*Required action*.
Below is a block of records; return all of them exactly, but without the images.
═════ Supplied material
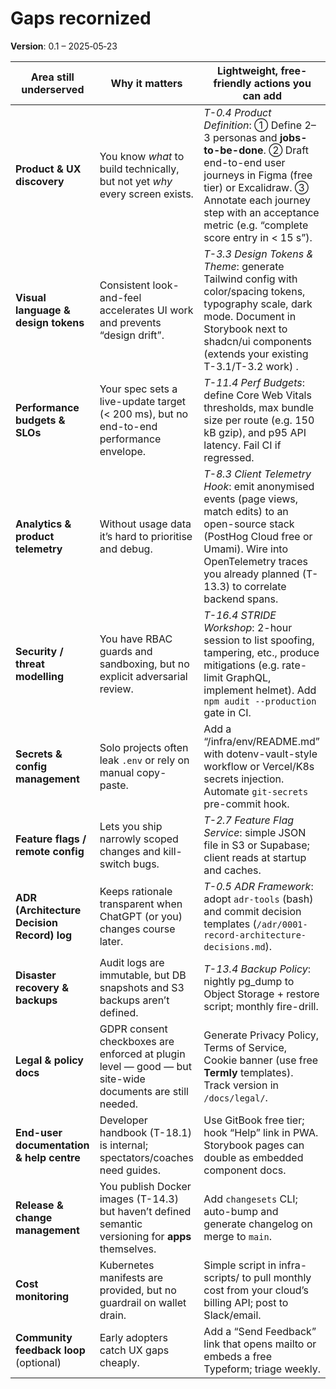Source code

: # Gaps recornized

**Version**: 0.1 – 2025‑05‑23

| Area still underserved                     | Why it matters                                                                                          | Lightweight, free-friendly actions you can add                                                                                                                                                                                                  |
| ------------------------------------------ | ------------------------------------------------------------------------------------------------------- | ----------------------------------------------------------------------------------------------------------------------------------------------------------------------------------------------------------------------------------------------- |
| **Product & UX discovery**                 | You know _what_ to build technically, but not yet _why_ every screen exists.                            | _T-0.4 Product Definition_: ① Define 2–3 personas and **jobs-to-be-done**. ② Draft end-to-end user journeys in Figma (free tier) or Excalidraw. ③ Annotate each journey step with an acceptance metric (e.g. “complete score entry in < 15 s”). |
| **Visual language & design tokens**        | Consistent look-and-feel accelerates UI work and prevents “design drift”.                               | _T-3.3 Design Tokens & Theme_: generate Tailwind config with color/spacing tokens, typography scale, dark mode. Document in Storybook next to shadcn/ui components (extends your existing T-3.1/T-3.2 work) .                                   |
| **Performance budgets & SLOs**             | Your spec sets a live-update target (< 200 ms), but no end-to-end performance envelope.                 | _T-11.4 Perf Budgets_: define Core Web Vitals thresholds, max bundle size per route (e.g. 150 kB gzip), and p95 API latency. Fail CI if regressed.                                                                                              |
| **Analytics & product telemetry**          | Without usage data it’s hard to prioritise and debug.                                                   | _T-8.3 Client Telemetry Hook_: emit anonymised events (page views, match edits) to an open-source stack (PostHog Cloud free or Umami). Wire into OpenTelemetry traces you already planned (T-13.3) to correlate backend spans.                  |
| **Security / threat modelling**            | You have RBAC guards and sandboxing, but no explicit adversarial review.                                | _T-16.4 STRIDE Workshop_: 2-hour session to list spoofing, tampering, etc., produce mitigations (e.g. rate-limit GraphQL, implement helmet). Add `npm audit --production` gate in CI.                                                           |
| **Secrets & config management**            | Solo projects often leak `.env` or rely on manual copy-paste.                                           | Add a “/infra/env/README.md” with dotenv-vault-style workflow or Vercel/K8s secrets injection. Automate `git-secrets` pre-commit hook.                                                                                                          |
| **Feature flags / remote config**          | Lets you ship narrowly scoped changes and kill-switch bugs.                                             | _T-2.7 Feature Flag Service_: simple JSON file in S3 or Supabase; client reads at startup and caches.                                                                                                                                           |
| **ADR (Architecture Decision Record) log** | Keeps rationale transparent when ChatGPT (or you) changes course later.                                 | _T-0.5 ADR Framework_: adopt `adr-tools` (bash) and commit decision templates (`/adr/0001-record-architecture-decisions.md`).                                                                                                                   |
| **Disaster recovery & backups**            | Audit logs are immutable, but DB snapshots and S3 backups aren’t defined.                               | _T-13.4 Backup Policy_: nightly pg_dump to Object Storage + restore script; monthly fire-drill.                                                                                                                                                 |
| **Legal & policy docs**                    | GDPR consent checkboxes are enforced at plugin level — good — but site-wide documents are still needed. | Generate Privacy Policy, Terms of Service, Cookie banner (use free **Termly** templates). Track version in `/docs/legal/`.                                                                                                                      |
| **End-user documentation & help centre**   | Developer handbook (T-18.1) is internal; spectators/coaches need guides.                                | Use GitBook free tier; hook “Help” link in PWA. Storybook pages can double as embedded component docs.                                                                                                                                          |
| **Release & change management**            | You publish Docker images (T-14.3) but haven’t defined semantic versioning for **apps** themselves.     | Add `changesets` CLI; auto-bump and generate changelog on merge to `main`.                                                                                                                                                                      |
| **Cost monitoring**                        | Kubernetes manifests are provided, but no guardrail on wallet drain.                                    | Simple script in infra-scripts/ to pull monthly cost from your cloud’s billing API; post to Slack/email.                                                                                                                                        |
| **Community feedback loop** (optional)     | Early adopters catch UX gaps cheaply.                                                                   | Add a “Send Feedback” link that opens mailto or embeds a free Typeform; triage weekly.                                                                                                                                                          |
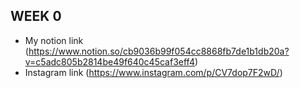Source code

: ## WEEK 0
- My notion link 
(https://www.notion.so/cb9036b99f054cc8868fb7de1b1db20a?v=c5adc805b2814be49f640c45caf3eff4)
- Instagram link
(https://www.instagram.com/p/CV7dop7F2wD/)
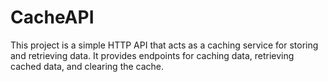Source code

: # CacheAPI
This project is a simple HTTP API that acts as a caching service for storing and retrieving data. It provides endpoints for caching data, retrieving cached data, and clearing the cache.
══════════
*Answer to this task*.
Source code

: # Gaps recornized

**Version**: 0.1 – 2025‑05‑23

| Area still underserved                     | Why it matters                                                                                          | Lightweight, free-friendly actions you can add                                                                                                                                                                                                  |
| ------------------------------------------ | ------------------------------------------------------------------------------------------------------- | ----------------------------------------------------------------------------------------------------------------------------------------------------------------------------------------------------------------------------------------------- |
| **Product & UX discovery**                 | You know _what_ to build technically, but not yet _why_ every screen exists.                            | _T-0.4 Product Definition_: ① Define 2–3 personas and **jobs-to-be-done**. ② Draft end-to-end user journeys in Figma (free tier) or Excalidraw. ③ Annotate each journey step with an acceptance metric (e.g. “complete score entry in < 15 s”). |
| **Visual language & design tokens**        | Consistent look-and-feel accelerates UI work and prevents “design drift”.                               | _T-3.3 Design Tokens & Theme_: generate Tailwind config with color/spacing tokens, typography scale, dark mode. Document in Storybook next to shadcn/ui components (extends your existing T-3.1/T-3.2 work) .                                   |
| **Performance budgets & SLOs**             | Your spec sets a live-update target (< 200 ms), but no end-to-end performance envelope.                 | _T-11.4 Perf Budgets_: define Core Web Vitals thresholds, max bundle size per route (e.g. 150 kB gzip), and p95 API latency. Fail CI if regressed.                                                                                              |
| **Analytics & product telemetry**          | Without usage data it’s hard to prioritise and debug.                                                   | _T-8.3 Client Telemetry Hook_: emit anonymised events (page views, match edits) to an open-source stack (PostHog Cloud free or Umami). Wire into OpenTelemetry traces you already planned (T-13.3) to correlate backend spans.                  |
| **Security / threat modelling**            | You have RBAC guards and sandboxing, but no explicit adversarial review.                                | _T-16.4 STRIDE Workshop_: 2-hour session to list spoofing, tampering, etc., produce mitigations (e.g. rate-limit GraphQL, implement helmet). Add `npm audit --production` gate in CI.                                                           |
| **Secrets & config management**            | Solo projects often leak `.env` or rely on manual copy-paste.                                           | Add a “/infra/env/README.md” with dotenv-vault-style workflow or Vercel/K8s secrets injection. Automate `git-secrets` pre-commit hook.                                                                                                          |
| **Feature flags / remote config**          | Lets you ship narrowly scoped changes and kill-switch bugs.                                             | _T-2.7 Feature Flag Service_: simple JSON file in S3 or Supabase; client reads at startup and caches.                                                                                                                                           |
| **ADR (Architecture Decision Record) log** | Keeps rationale transparent when ChatGPT (or you) changes course later.                                 | _T-0.5 ADR Framework_: adopt `adr-tools` (bash) and commit decision templates (`/adr/0001-record-architecture-decisions.md`).                                                                                                                   |
| **Disaster recovery & backups**            | Audit logs are immutable, but DB snapshots and S3 backups aren’t defined.                               | _T-13.4 Backup Policy_: nightly pg_dump to Object Storage + restore script; monthly fire-drill.                                                                                                                                                 |
| **Legal & policy docs**                    | GDPR consent checkboxes are enforced at plugin level — good — but site-wide documents are still needed. | Generate Privacy Policy, Terms of Service, Cookie banner (use free **Termly** templates). Track version in `/docs/legal/`.                                                                                                                      |
| **End-user documentation & help centre**   | Developer handbook (T-18.1) is internal; spectators/coaches need guides.                                | Use GitBook free tier; hook “Help” link in PWA. Storybook pages can double as embedded component docs.                                                                                                                                          |
| **Release & change management**            | You publish Docker images (T-14.3) but haven’t defined semantic versioning for **apps** themselves.     | Add `changesets` CLI; auto-bump and generate changelog on merge to `main`.                                                                                                                                                                      |
| **Cost monitoring**                        | Kubernetes manifests are provided, but no guardrail on wallet drain.                                    | Simple script in infra-scripts/ to pull monthly cost from your cloud’s billing API; post to Slack/email.                                                                                                                                        |
| **Community feedback loop** (optional)     | Early adopters catch UX gaps cheaply.                                                                   | Add a “Send Feedback” link that opens mailto or embeds a free Typeform; triage weekly.                                                                                                                                                          |
Source code

: ## WEEK 0
- My notion link 
(https://www.notion.so/cb9036b99f054cc8868fb7de1b1db20a?v=c5adc805b2814be49f640c45caf3eff4)
- Instagram link
(https://www.instagram.com/p/CV7dop7F2wD/)
Source code

: # CacheAPI
This project is a simple HTTP API that acts as a caching service for storing and retrieving data. It provides endpoints for caching data, retrieving cached data, and clearing the cache.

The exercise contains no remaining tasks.